The Children’s Museum of the East End in Bridgehampton announced this week that it will begin hosting a “sensory-friendly morning” the first Saturday of every month from 8 to 10 a.m.

Created through a partnership with the Water Mill-based Flying Point Foundation for Autism, the mornings will provide special museum access for families with children on the autism spectrum or with sensory processing disorders.

“Many young children in our community have sensory processing issues that make accessing the wonderful programming at many East End venues a challenge,” said Kim Covell, the president of the Flying Point Foundation, and also an assistant editor for the Express News Group. “We are grateful to CMEE for recognizing this and creating an opportunity for those with sensory issues to enjoy such a wonderful place.”

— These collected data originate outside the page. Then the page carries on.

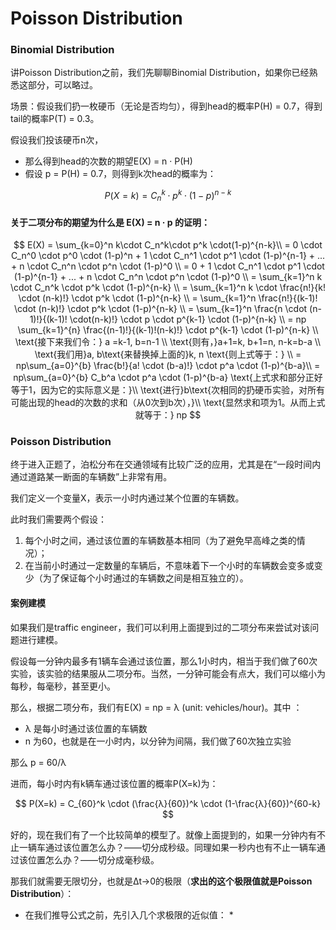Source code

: # Poisson Distribution

### Binomial Distribution

讲Poisson Distribution之前，我们先聊聊Binomial Distribution，如果你已经熟悉这部分，可以略过。

场景：假设我们扔一枚硬币（无论是否均匀），得到head的概率P\(H\) = 0.7，得到tail的概率P\(T\) = 0.3。

假设我们投该硬币n次，

* 那么得到head的次数的期望E\(X\) = n · P\(H\)
* 假设 p = P\(H\) = 0.7，则得到k次head的概率为：

$$
P(X=k) = C_n^k \cdot p^k\cdot(1-p)^{n-k}
$$

#### 关于二项分布的期望为什么是 E\(X\) = n · p  的证明：

$$
E(X) = \sum_{k=0}^n k\cdot C_n^k\cdot p^k \cdot(1-p)^{n-k}\\
= 0 \cdot C_n^0 \cdot p^0 \cdot (1-p)^n + 1 \cdot C_n^1 \cdot p^1 \cdot (1-p)^{n-1} + ...  + n \cdot C_n^n \cdot p^n \cdot (1-p)^0 \\
= 0 + 1 \cdot C_n^1 \cdot p^1 \cdot (1-p)^{n-1} + ...  + n \cdot C_n^n \cdot p^n \cdot (1-p)^0 \\
= \sum_{k=1}^n k \cdot C_n^k \cdot p^k \cdot (1-p)^{n-k} \\
= \sum_{k=1}^n k \cdot \frac{n!}{k! \cdot (n-k)!} \cdot p^k \cdot (1-p)^{n-k} \\
= \sum_{k=1}^n \frac{n!}{(k-1)! \cdot (n-k)!} \cdot p^k \cdot (1-p)^{n-k} \\
= \sum_{k=1}^n \frac{n \cdot (n-1)!}{(k-1)! \cdot(n-k)!} \cdot p \cdot p^{k-1} \cdot (1-p)^{n-k} \\ 
= np \sum_{k=1}^{n} \frac{(n-1)!}{(k-1)!(n-k)!} \cdot p^{k-1} \cdot (1-p)^{n-k} \\
\text{接下来我们令：} a =k-1, b=n-1 \\
\text{则有，}a+1=k, b+1=n, n-k=b-a \\
\text{我们用}a, b\text{来替换掉上面的}k, n \text{则上式等于：} \\
= np\sum_{a=0}^{b} \frac{b!}{a! \cdot (b-a)!} \cdot p^a \cdot (1-p)^{b-a}\\
= np\sum_{a=0}^{b} C_b^a \cdot p^a \cdot (1-p)^{b-a}
\text{上式求和部分正好等于1，因为它的实际意义是：}\\
\text{进行}b\text{次相同的扔硬币实验，对所有可能出现的head的次数的求和（从0次到b次），}\\
\text{显然求和项为1。从而上式就等于：} np
$$

### Poisson Distribution

终于进入正题了，泊松分布在交通领域有比较广泛的应用，尤其是在“一段时间内通过道路某一断面的车辆数”上非常有用。

我们定义一个变量X，表示一小时内通过某个位置的车辆数。

此时我们需要两个假设：

1. 每个小时之间，通过该位置的车辆数基本相同（为了避免早高峰之类的情况）；
2. 在当前小时通过一定数量的车辆后，不意味着下一个小时的车辆数会变多或变少（为了保证每个小时通过的车辆数之间是相互独立的）。

#### 案例建模

如果我们是traffic engineer，我们可以利用上面提到过的二项分布来尝试对该问题进行建模。

假设每一分钟内最多有1辆车会通过该位置，那么1小时内，相当于我们做了60次实验，该实验的结果服从二项分布。当然，一分钟可能会有点大，我们可以缩小为 每秒，每毫秒，甚至更小。

那么，根据二项分布，我们有E\(X\) = np = λ  \(unit: vehicles/hour\)。其中 ：

* λ 是每小时通过该位置的车辆数
* n 为60，也就是在一小时内，以分钟为间隔，我们做了60次独立实验

那么 p = 60/λ

进而，每小时内有k辆车通过该位置的概率P\(X=k\)为：

$$
P(X=k) = C_{60}^k \cdot (\frac{λ}{60})^k \cdot (1-\frac{λ}{60})^{60-k}
$$

好的，现在我们有了一个比较简单的模型了。就像上面提到的，如果一分钟内有不止一辆车通过该位置怎么办？——切分成秒级。同理如果一秒内也有不止一辆车通过该位置怎么办？——切分成毫秒级。

那我们就需要无限切分，也就是Δt→0的极限（**求出的这个极限值就是Poisson Distribution**）：

* 在我们推导公式之前，先引入几个求极限的近似值：
  * 

















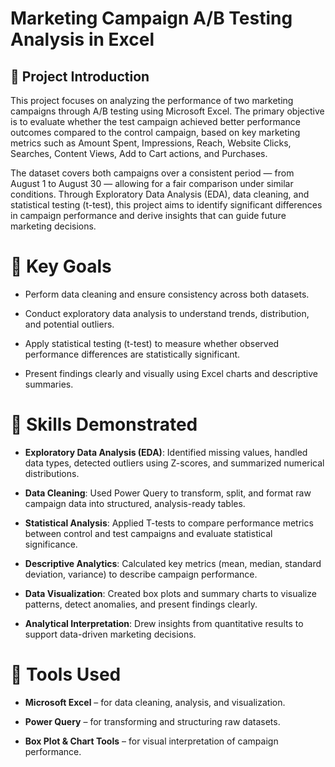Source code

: # Marketing Campaign A/B Testing Analysis in Excel

## 🧭 Project Introduction
This project focuses on analyzing the performance of two marketing campaigns through A/B testing using Microsoft Excel.
The primary objective is to evaluate whether the test campaign achieved better performance outcomes compared to the control campaign, based on key marketing metrics such as Amount Spent, Impressions, Reach, Website Clicks, Searches, Content Views, Add to Cart actions, and Purchases.

The dataset covers both campaigns over a consistent period — from August 1 to August 30 — allowing for a fair comparison under similar conditions.
Through Exploratory Data Analysis (EDA), data cleaning, and statistical testing (t-test), this project aims to identify significant differences in campaign performance and derive insights that can guide future marketing decisions.

# 🎯 Key Goals
- Perform data cleaning and ensure consistency across both datasets.

-  Conduct exploratory data analysis to understand trends, distribution, and potential outliers.

-  Apply statistical testing (t-test) to measure whether observed performance differences are statistically significant.

- Present findings clearly and visually using Excel charts and descriptive summaries.

# 🧠 Skills Demonstrated
- **Exploratory Data Analysis (EDA)**: Identified missing values, handled data types, detected outliers using Z-scores, and summarized numerical distributions.

- **Data Cleaning**: Used Power Query to transform, split, and format raw campaign data into structured, analysis-ready tables.

- **Statistical Analysis**: Applied T-tests to compare performance metrics between control and test campaigns and evaluate statistical significance.

- **Descriptive Analytics**: Calculated key metrics (mean, median, standard deviation, variance) to describe campaign performance.

- **Data Visualization**: Created box plots and summary charts to visualize patterns, detect anomalies, and present findings clearly.

- **Analytical Interpretation**: Drew insights from quantitative results to support data-driven marketing decisions.

# 🧰 Tools Used
- **Microsoft Excel** – for data cleaning, analysis, and visualization.

- **Power Query** – for transforming and structuring raw datasets.

- **Box Plot & Chart Tools** – for visual interpretation of campaign performance.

According to Autism Speaks Inc., the largest autism advocacy organization in the United States, in 2013, the American Psychiatric Association added sensory sensitivities to the symptoms that help diagnose autism.

Autism’s sensory issues can involve sensitivities to a wide range of stimuli, including sights, sounds, smells, tastes, touch, balance and body awareness. For example, some people on the spectrum are hypersensitive to bright lights or certain light wavelengths, such as those of fluorescent lights. In addition, according to the Autism Speaks website, many people on the spectrum find certain sounds, smells and tastes overwhelming, and certain types of touch can feel extremely uncomfortable.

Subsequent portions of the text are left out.